サッカーは無数のディテール(詳細)であふれている。サッカージャーナリスト大住良之による、重箱の隅をつつくような「超マニアックコラム」。今回のテーマは、地下鉄の駅とサッカーの深~い関係について。
■スタジアム誕生「30年前に開業した」直結駅
スタジアムに直結した駅といえば、ロンドン地下鉄の「ウェンブリー・パーク駅」だろう。ジュビリー・ラインとメトロポリタン・ラインの2線が乗り入れている。この駅を降りると、正面600メートルに巨大なアーチをかけたウェンブリー・スタジアムが見え、階段を降りると車が高速で行き交う大通りの下をくぐってスタジアムまで真っ直ぐな幅40メートルもの歩道が続いている。
だが「ウェンブリー・パーク駅」は、「ウェンブリー・スタジアムの駅」として名づけられたものではない。ウェンブリー・スタジアムの誕生は1923年。ところが「ウェンブリー・パーク駅」は、その30年も前、1893年に開業しているのである。
1881年、メトロポリタン鉄道の会長を務めていたエドワード・ワトキンがここに広大な土地を購入し、ボート池、庭園、クリケット場、サッカー場などを備えたアミューズメントパークの建設に着手した。1889年にパリに高さ330メートルのエッフェル塔が完成すると、ワトキンはそれを超える358メートルの鉄骨タワーを計画し、建設を始めた。広大なウェンブリー・パークは1894年に開業し、建設中のタワー人気もあって多くの人を集めた。

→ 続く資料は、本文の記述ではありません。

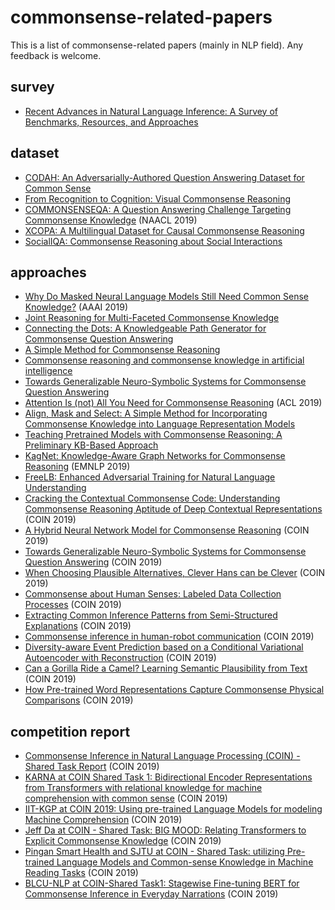 # commonsense-related-papers
This is a list of commonsense-related papers (mainly in NLP field). Any feedback is welcome.


## survey
- [Recent Advances in Natural Language Inference: A Survey of Benchmarks, Resources, and Approaches](https://arxiv.org/abs/1904.01172)


## dataset
- [CODAH: An Adversarially-Authored Question Answering Dataset for Common Sense](https://arxiv.org/abs/1904.04365)
- [From Recognition to Cognition: Visual Commonsense Reasoning](https://arxiv.org/abs/1811.10830)
- [COMMONSENSEQA: A Question Answering Challenge Targeting Commonsense Knowledge](https://www.aclweb.org/anthology/N19-1421.pdf) (NAACL 2019)
- [XCOPA: A Multilingual Dataset for Causal Commonsense Reasoning](https://arxiv.org/abs/2005.00333)
- [SocialIQA: Commonsense Reasoning about Social Interactions](https://arxiv.org/abs/1904.09728)

## approaches
- [Why Do Masked Neural Language Models Still Need Common Sense Knowledge?](https://arxiv.org/abs/1911.03024) (AAAI 2019)
- [Joint Reasoning for Multi-Faceted Commonsense Knowledge](https://arxiv.org/abs/2001.04170)
- [Connecting the Dots: A Knowledgeable Path Generator for Commonsense Question Answering](https://arxiv.org/abs/2005.00691)
- [A Simple Method for Commonsense Reasoning](https://arxiv.org/abs/1806.02847)
- [Commonsense reasoning and commonsense knowledge in artificial intelligence](https://dl.acm.org/doi/10.1145/2701413)
- [Towards Generalizable Neuro-Symbolic Systems for Commonsense Question Answering](https://arxiv.org/abs/1910.14087)
- [Attention Is (not) All You Need for Commonsense Reasoning](https://www.aclweb.org/anthology/P19-1477.pdf) (ACL 2019)
- [Align, Mask and Select: A Simple Method for Incorporating Commonsense Knowledge into Language Representation Models](https://arxiv.org/abs/1908.06725)
- [Teaching Pretrained Models with Commonsense Reasoning: A Preliminary KB-Based Approach](https://arxiv.org/abs/1909.09743)
- [KagNet: Knowledge-Aware Graph Networks for Commonsense Reasoning](https://arxiv.org/abs/1909.02151) (EMNLP 2019)
- [FreeLB: Enhanced Adversarial Training for Natural Language Understanding](https://arxiv.org/abs/1909.11764)
- [Cracking the Contextual Commonsense Code: Understanding Commonsense Reasoning Aptitude of Deep Contextual Representations](https://www.aclweb.org/anthology/D19-6001/) (COIN 2019)
- [A Hybrid Neural Network Model for Commonsense Reasoning](https://www.aclweb.org/anthology/D19-6002/) (COIN 2019)
- [Towards Generalizable Neuro-Symbolic Systems for Commonsense Question Answering](https://www.aclweb.org/anthology/D19-6003/) (COIN 2019)
- [When Choosing Plausible Alternatives, Clever Hans can be Clever](https://www.aclweb.org/anthology/D19-6004/) (COIN 2019)
- [Commonsense about Human Senses: Labeled Data Collection Processes](https://www.aclweb.org/anthology/D19-6005/) (COIN 2019)
- [Extracting Common Inference Patterns from Semi-Structured Explanations](https://www.aclweb.org/anthology/D19-6006/) (COIN 2019)
- [Commonsense inference in human-robot communication](https://www.aclweb.org/anthology/D19-6013/) (COIN 2019)
- [Diversity-aware Event Prediction based on a Conditional Variational Autoencoder with Reconstruction](https://www.aclweb.org/anthology/D19-6014/) (COIN 2019)
- [Can a Gorilla Ride a Camel? Learning Semantic Plausibility from Text](https://www.aclweb.org/anthology/D19-6015/) (COIN 2019)
- [How Pre-trained Word Representations Capture Commonsense Physical Comparisons](https://www.aclweb.org/anthology/D19-6016/) (COIN 2019)


## competition report
- [Commonsense Inference in Natural Language Processing (COIN) - Shared Task Report](https://www.aclweb.org/anthology/D19-6007/) (COIN 2019)
- [KARNA at COIN Shared Task 1: Bidirectional Encoder Representations from Transformers with relational knowledge for machine comprehension with common sense](https://www.aclweb.org/anthology/D19-6008/) (COIN 2019)
- [IIT-KGP at COIN 2019: Using pre-trained Language Models for modeling Machine Comprehension](https://www.aclweb.org/anthology/D19-6009/) (COIN 2019)
- [Jeff Da at COIN - Shared Task: BIG MOOD: Relating Transformers to Explicit Commonsense Knowledge](https://www.aclweb.org/anthology/D19-6010/) (COIN 2019)
- [Pingan Smart Health and SJTU at COIN - Shared Task: utilizing Pre-trained Language Models and Common-sense Knowledge in Machine Reading Tasks](https://www.aclweb.org/anthology/D19-6011/) (COIN 2019)
- [BLCU-NLP at COIN-Shared Task1: Stagewise Fine-tuning BERT for Commonsense Inference in Everyday Narrations](https://www.aclweb.org/anthology/D19-6012/) (COIN 2019)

1895年、タワーは第1段階が完成し、47メートルの高さに達したが、ワトキンが健康を害して引退、地盤がタワーを建てるには不安定であることも判明してそこで工事はストップ、9年間放置された後、1904年から1907年にかけて破壊された。そして1924年の大英帝国博覧会に向けてその跡地に建てられたのが、ウェンブリー・スタジアムなのである。